> _THE PROBLEM_
From the data below, copy each line that includes the word "medzi".

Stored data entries
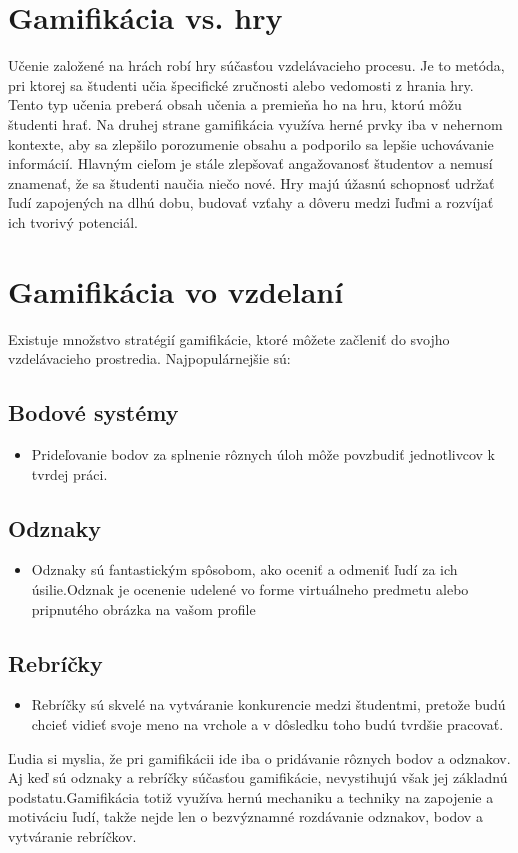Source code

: \documentclass[10pt,twoside,slovak,a4paper]{article}
\begin{document}
\section{Gamifikácia vs. hry} 
Učenie založené na hrách robí hry súčasťou vzdelávacieho procesu.
Je to metóda, pri ktorej sa študenti učia špecifické zručnosti alebo vedomosti z hrania hry.
Tento typ učenia preberá obsah učenia a premieňa ho na hru, ktorú môžu študenti hrať.
Na druhej strane gamifikácia využíva herné prvky iba v nehernom kontexte, aby sa zlepšilo porozumenie obsahu a podporilo sa lepšie uchovávanie informácií.
Hlavným cieľom je stále zlepšovať angažovanosť študentov a nemusí znamenať, že sa študenti naučia niečo nové. Hry majú úžasnú schopnosť udržať ľudí zapojených na dlhú dobu, budovať vzťahy a dôveru medzi ľuďmi a rozvíjať ich tvorivý potenciál.


\section{Gamifikácia vo vzdelaní} 

Existuje množstvo stratégií gamifikácie, ktoré môžete začleniť do svojho vzdelávacieho prostredia.
Najpopulárnejšie sú\cite{buljan}: 
\subsection{Bodové systémy}
    \begin{itemize}
    \item Prideľovanie bodov za splnenie rôznych úloh môže povzbudiť    jednotlivcov k tvrdej práci.
    \end{itemize}

\subsection{Odznaky}
    
    \begin{itemize}
    \item  Odznaky sú fantastickým spôsobom, ako oceniť a odmeniť ľudí za ich úsilie.Odznak je ocenenie udelené vo forme virtuálneho predmetu alebo pripnutého obrázka na vašom profile
    \end{itemize}
 
\subsection{Rebríčky} 

    \begin{itemize}
    \item Rebríčky sú skvelé na vytváranie konkurencie medzi študentmi, pretože budú chcieť vidieť svoje meno na vrchole a v dôsledku toho budú tvrdšie pracovať.
    \end{itemize}
Ľudia si myslia, že pri gamifikácii ide iba o pridávanie rôznych bodov a odznakov.
Aj keď sú odznaky a rebríčky súčasťou gamifikácie, nevystihujú však jej základnú podstatu.\cite{chou}Gamifikácia totiž využíva hernú mechaniku a techniky na zapojenie a motiváciu ľudí, takže nejde len o bezvýznamné rozdávanie odznakov, bodov a vytváranie rebríčkov.
\end{document}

> _SOLUTION_
Hlavným cieľom je stále zlepšovať angažovanosť študentov a nemusí znamenať, že sa študenti naučia niečo nové. Hry majú úžasnú schopnosť udržať ľudí zapojených na dlhú dobu, budovať vzťahy a dôveru medzi ľuďmi a rozvíjať ich tvorivý potenciál.
    \item Rebríčky sú skvelé na vytváranie konkurencie medzi študentmi, pretože budú chcieť vidieť svoje meno na vrchole a v dôsledku toho budú tvrdšie pracovať.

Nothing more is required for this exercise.